The trick described on the AVS/Audyssey thread had to do with managing the HF radiation pattern from the treble ribbon since it is different from that of the more typical dome or small ribbon. I do not recall any issue with the bass but he was using much larger Maggies.

As for the MC1s, I do not know, off hand, of a solution since the mid-bass from these is greatly determined by placement and they need all the help they can get. (I have used them but quite a while ago and prior to Audyssey or similar products. http://www.stereophile.com/musicintheround/1203round/index1.html) So, while you could change the crossover to 80Hz, Audyssey would not be EQing the 80-150Hz range.

My only suggestion is to play with the positioning of the MC1s or get bigger Maggies.

Kal


----------



## Kal Rubinson (Aug 3, 2006)

Sonnie said:


> Funny thing about microphones... how do we know when they are oriented in the same way our hearing is? :scratch:


Irrelevant. They just need to measure the sound at the point where our ears are. Adding anything to mimic the ear would be counterproductive.

Kal


----------



## mdrake (Jan 31, 2008)

Thanks guys!!!!!!!!!! I can not thank you enough for all the help over the past several months! I took all the advice and kind of rolled it up into one. :bigsmile: I took a level and put it on the main seat in the laid back positron so that the seat back was not blocking the mic. I then took 4 measurements starting in the middle then moving to the right by one foot and then to the left by one foot and then back in the middle. It seemed to really help. I will fire up REW and see if it looks any better. 

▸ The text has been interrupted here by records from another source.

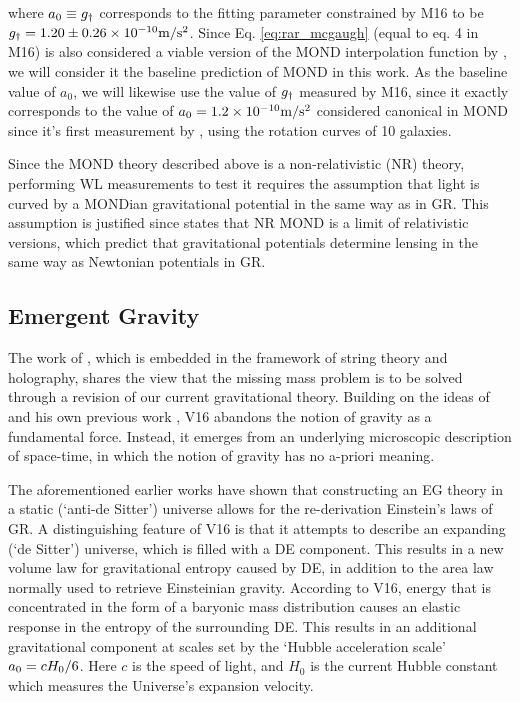 \documentclass[usenatbib]{mnras}
\newcommand{\mpss}{ {\rm m/s^2} }
\newcommand*{\E}[1]{\times 10^{#1}}
\newcommand{\un}[1]{_{\rm #1}}
\begin{document}
where $a_0 \equiv g\un{\dagger}$ corresponds to the fitting parameter constrained by M16 to be $g\un{\dagger}=1.20\pm0.26\E{-10} \mpss$. Since Eq. \ref{eq:rar_mcgaugh} (equal to eq. 4 in M16) is also considered a viable version of the MOND interpolation function by \cite{milgrom2008}, we will consider it the baseline prediction of MOND in this work. As the baseline value of $a_0$, we will likewise use the value of $g\un{\dagger}$ measured by M16, since it exactly corresponds to the value of $a_0=1.2\E{-10} \mpss$ considered canonical in MOND since it's first measurement by \cite{begeman1991}, using the rotation curves of 10 galaxies.

Since the MOND theory described above is a non-relativistic (NR) theory, performing WL measurements to test it requires the assumption that light is curved by a MONDian gravitational potential in the same way as in GR. This assumption is justified since \citet[][while testing the MOND paradigm using GGL data from the Canada-France-Hawaii Telescope survey]{milgrom2013} states that NR MOND is a limit of relativistic versions, which predict that gravitational potentials determine lensing in the same way as Newtonian potentials in GR.

\subsection{Emergent Gravity}
\label{sec:EG}

The work of \citet[][V16 hereafter]{verlinde2016}, which is embedded in the framework of string theory and holography, shares the view that the missing mass problem is to be solved through a revision of our current gravitational theory. Building on the ideas of \cite{jacobson1995,jacobson2016,padmanabhan2010,faulkner2015} and his own previous work \cite[]{verlinde2011}, V16 abandons the notion of gravity as a fundamental force. Instead, it emerges from an underlying microscopic description of space-time, in which the notion of gravity has no a-priori meaning.

The aforementioned earlier works have shown that constructing an EG theory in a static (`anti-de Sitter') universe allows for the re-derivation Einstein's laws of GR. A distinguishing feature of V16 is that it attempts to describe an expanding (`de Sitter') universe, which is filled with a DE component. This results in a new volume law for gravitational entropy caused by DE, in addition to the area law normally used to retrieve Einsteinian gravity. According to V16, energy that is concentrated in the form of a baryonic mass distribution causes an elastic response in the entropy of the surrounding DE. This results in an additional gravitational component at scales set by the `Hubble acceleration scale' $a\un{0} = c H_0/6$. Here $c$ is the speed of light, and $H_0$ is the current Hubble constant which measures the Universe's expansion velocity.
\end{document}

I am still disappointed in Magnepan. After setting the speakers at the recommend angle of 30 degrees they are still lagging in mid bass. Their on wall speakers do not go nearly as low as they advertise. The MMG-W seems to roll off at 200hz and the MCI's seems to be around 150hz. This to me seems like false advertising. :hissyfit: I hope there MC2's will at least go down to an honest 80hz. I have a call into them and hope they can shed some light on the problem. I REALLY did not want big speakers in the middle of my HT room but I love the Maggie sound.


----------



## mdrake (Jan 31, 2008)

Talked to Magnepan and they were honest. He said that in the real world 150hz is about as low as their MC1 will go.  So, I have to either get bigger Maggies or hope the Mal-x will work up to 150hz. Does anyone know if a Mal-x sounds ok crossed over that high? 

Matt


----------



## Sonnie (Apr 11, 2006)

It will probably be okay if it is located front and center. Anything above 80-100Hz begins to be localized, therefore you don't want it too far away from the front speakers. This will also effect any stereo imaging in those frequencies.


----------



## salvasol (Oct 31, 2006)

I'm a little confused about measuring different spots ....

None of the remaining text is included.